Department of Cardiothoracic Surgery Research, Lankenau Institute for Medical Research, Wynnewood, Pennsylvania, USA.
Department of Cardiac Surgery, St. Boniface Hospital, University of Manitoba, Winnipeg, Manitoba, Canada.
Future Cardiol. 2024 Apr 25;20(5-6):305-316. doi: 10.1080/14796678.2024.2367875. Epub 2024 Jul 4.

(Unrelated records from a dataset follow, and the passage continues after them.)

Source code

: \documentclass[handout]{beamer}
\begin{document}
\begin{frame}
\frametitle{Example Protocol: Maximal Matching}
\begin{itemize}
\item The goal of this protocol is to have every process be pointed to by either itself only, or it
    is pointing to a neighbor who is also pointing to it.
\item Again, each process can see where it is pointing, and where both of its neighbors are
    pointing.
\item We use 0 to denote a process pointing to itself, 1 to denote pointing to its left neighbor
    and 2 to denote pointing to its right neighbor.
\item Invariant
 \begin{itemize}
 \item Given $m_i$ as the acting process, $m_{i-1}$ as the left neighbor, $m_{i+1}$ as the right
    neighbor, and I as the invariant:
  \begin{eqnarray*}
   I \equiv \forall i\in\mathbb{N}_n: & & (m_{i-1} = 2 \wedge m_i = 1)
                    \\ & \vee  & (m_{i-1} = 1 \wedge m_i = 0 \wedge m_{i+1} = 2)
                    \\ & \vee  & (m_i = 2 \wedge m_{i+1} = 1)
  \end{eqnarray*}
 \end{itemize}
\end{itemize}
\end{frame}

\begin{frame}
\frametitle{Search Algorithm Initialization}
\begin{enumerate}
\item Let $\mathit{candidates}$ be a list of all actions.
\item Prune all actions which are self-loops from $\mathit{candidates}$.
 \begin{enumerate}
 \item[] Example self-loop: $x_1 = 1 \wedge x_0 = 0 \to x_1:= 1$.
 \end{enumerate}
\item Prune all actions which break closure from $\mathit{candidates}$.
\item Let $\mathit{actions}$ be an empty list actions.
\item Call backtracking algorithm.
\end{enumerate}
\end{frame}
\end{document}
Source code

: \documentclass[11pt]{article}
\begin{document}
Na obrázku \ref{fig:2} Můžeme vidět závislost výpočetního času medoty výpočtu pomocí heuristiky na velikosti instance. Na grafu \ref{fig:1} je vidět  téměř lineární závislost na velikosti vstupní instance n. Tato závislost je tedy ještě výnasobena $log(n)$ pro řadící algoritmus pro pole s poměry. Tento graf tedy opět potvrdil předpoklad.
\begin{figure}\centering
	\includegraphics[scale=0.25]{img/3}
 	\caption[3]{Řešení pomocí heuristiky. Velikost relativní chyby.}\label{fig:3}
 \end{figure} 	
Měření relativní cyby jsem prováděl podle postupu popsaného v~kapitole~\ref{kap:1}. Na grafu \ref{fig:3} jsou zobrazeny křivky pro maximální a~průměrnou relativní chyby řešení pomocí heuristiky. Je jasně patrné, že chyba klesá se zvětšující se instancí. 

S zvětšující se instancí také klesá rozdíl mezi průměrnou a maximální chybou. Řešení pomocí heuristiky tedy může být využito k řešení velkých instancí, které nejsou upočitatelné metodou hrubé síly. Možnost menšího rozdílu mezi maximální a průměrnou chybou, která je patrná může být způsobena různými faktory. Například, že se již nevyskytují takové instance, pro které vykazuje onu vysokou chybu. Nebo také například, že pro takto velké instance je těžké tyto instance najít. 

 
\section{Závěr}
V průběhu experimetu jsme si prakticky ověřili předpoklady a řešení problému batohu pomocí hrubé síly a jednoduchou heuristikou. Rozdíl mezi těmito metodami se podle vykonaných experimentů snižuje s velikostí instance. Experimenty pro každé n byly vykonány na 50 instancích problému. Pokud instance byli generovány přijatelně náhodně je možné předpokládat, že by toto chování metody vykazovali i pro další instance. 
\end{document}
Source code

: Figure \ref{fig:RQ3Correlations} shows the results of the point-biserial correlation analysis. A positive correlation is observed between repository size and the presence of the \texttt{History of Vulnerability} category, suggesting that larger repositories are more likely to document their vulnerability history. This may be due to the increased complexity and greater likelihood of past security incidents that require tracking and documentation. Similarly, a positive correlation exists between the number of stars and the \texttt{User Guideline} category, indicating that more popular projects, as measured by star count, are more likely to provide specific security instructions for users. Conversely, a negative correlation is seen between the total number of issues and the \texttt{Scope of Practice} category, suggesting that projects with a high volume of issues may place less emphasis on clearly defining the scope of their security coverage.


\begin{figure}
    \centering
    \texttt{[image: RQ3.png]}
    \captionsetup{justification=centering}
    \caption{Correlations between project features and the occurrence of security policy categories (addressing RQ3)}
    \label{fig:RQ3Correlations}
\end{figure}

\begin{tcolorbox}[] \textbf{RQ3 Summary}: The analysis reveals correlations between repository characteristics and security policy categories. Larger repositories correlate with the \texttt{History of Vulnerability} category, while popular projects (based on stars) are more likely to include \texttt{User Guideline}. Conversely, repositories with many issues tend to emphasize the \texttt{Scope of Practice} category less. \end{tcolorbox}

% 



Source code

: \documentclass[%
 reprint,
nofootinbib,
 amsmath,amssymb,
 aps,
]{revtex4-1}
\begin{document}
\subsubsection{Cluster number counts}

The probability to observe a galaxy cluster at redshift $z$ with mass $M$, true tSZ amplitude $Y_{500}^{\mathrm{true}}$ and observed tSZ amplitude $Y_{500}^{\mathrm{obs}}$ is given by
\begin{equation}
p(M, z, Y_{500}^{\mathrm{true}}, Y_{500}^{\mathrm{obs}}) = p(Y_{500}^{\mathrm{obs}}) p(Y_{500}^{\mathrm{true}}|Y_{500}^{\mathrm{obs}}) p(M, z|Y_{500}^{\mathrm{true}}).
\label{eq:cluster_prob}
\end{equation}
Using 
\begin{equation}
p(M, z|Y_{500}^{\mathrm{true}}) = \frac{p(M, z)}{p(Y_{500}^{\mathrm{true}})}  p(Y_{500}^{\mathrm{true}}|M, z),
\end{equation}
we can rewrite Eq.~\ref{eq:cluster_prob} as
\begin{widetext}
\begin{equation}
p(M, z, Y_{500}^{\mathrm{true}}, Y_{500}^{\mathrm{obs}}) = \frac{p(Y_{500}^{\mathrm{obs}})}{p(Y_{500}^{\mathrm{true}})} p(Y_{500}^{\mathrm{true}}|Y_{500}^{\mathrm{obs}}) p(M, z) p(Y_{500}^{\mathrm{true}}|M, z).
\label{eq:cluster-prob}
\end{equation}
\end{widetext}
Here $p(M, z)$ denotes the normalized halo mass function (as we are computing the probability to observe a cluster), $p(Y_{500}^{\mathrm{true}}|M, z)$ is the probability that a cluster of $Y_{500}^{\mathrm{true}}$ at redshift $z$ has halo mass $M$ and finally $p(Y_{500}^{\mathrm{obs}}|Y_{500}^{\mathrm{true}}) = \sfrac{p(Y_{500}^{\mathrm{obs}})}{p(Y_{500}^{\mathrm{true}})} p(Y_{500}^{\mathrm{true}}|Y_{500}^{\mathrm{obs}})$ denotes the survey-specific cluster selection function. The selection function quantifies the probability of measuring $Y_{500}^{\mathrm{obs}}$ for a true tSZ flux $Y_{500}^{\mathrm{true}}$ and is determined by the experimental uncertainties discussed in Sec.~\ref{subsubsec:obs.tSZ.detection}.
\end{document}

To evaluate the effects of double (axillary and femoral) vs. single (axillary) cannulation on early outcomes of acute type A aortic dissection (ATAAD). Meta-analysis using PubMed/MEDLINE, Scopus, and Cochrane databases through August 23, 2023. Focused on operative mortality, postoperative stroke, re-exploration for bleeding, spinal cord injury, and renal replacement therapy. Among 5 propensity score-matched studies with 2127 patients, double cannulation showed comparable mortality and higher rates of postoperative stroke (pooled odds ratio: 1.69, 95% confidence interval: 1.19-2.39) and need for renal replacement therapy (pooled odds ratio: 1.35, 95% confidence interval: 1.13-1.60) compared with single cannulation. Double arterial cannulation in ATAAD surgery is associated with increased postoperative stroke and renal replacement therapy than single cannulation.
评估在急性 A 型主动脉夹层(ATAAD)中双(腋动脉和股动脉)与单(腋动脉)插管对早期结果的影响。通过 2023 年 8 月 23 日对 PubMed/MEDLINE、Scopus 和 Cochrane 数据库进行的荟萃分析。重点关注手术死亡率、术后卒中、再次出血探查、脊髓损伤和肾脏替代治疗。在 5 项倾向评分匹配的研究中,共纳入 2127 例患者,双插管的死亡率相当,但术后卒中发生率更高(合并优势比:1.69,95%置信区间:1.19-2.39),需要肾脏替代治疗的比例也更高(合并优势比:1.35,95%置信区间:1.13-1.60)。与单插管相比,ATAAD 手术中的双动脉插管与术后卒中发生率和肾脏替代治疗的增加相关。